A single kidney contains 7-9 renal lobes, each of which include a renal pyramid and renal cortex. Within a renal lobe, there are a number of intrarenal blood vessels. These are responsible for the transport of blood around the kidneys, and in particular the delivery of blood to the functional units of the kidneys — the nephrons. ?
There are approximately 1 million nephrons in each human kidney, all actively filtering blood and generating urine. A nephron consists of a renal corpuscle attached to long convoluted renal tubules.
The renal corpuscle contains the glomerulus and the glomerular capsule. Here, water and low-molecular weight substances are filtered during a process known as glomerular filtration. This is the first step of urine production.

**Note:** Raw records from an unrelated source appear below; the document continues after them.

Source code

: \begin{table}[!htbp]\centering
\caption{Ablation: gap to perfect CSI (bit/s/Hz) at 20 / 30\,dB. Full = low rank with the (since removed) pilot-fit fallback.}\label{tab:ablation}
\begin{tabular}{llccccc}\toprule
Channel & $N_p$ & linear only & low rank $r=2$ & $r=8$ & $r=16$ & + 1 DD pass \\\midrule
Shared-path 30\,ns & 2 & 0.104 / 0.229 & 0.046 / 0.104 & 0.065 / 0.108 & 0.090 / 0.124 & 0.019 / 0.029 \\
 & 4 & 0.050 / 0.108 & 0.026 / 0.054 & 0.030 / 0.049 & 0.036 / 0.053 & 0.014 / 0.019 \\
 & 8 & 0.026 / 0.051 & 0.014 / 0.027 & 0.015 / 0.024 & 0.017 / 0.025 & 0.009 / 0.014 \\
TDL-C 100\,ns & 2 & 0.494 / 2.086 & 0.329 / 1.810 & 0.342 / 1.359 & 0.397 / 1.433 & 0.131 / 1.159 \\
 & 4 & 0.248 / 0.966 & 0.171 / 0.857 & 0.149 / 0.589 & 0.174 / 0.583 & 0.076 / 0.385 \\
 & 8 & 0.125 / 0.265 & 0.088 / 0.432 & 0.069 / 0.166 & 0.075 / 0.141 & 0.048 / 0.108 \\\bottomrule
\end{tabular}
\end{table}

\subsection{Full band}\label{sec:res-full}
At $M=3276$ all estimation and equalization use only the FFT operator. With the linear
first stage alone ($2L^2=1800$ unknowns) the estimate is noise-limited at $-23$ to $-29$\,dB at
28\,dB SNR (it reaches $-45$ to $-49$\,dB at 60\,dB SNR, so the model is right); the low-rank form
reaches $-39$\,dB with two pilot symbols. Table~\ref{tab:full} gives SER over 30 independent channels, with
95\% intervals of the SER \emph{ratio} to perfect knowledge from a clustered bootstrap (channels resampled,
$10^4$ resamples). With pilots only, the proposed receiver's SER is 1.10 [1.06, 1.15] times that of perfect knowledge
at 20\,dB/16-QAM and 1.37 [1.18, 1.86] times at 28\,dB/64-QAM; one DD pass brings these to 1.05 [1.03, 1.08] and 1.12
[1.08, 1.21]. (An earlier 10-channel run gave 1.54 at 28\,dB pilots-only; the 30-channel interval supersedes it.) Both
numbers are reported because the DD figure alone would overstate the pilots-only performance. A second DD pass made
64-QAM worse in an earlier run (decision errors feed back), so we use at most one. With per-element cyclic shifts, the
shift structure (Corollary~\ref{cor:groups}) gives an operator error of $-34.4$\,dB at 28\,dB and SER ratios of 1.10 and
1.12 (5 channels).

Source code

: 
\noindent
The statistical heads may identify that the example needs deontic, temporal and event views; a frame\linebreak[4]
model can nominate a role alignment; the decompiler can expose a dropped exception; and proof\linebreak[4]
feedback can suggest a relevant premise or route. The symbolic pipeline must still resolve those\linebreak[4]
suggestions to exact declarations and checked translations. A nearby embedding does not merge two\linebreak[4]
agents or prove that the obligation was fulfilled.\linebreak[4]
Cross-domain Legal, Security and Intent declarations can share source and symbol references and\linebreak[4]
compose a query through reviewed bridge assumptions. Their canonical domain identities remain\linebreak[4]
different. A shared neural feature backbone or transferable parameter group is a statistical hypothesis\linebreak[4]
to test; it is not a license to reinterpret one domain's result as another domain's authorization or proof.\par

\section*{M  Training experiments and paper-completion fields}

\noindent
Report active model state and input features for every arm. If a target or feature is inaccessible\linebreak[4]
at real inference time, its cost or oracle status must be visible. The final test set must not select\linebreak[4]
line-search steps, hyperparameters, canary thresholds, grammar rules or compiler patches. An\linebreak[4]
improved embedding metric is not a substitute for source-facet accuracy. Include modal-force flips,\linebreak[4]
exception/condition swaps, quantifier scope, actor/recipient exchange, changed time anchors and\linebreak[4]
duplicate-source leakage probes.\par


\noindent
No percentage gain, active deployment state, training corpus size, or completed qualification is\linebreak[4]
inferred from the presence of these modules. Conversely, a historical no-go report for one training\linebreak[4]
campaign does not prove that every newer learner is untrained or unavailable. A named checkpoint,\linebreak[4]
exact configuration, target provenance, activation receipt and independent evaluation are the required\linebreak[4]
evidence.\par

The tubules within a nephron include; the proximal convoluted tubule, the loop of henle and the distal convoluted tubule. The second and third steps of urine production (tubular reabsorption and secretion) occur within these tubules.
The tubules eventually drain into collecting ducts where the urine becomes concentrated. The fluid is then passed out of the kidney lobe via the papillary ducts and eventually excreted from the body through the urethra.
The kidneys are impressive organs, filtering approximately a half-cup of blood every minute. Someone who’s lost 30-40% of their kidney function may not even notice. However, a loss of 85-90% can be fatal. Dialysis (or renal replacement therapy) is a treatment option which removes waste and excess fluid when the function of the kidneys declines dramatically.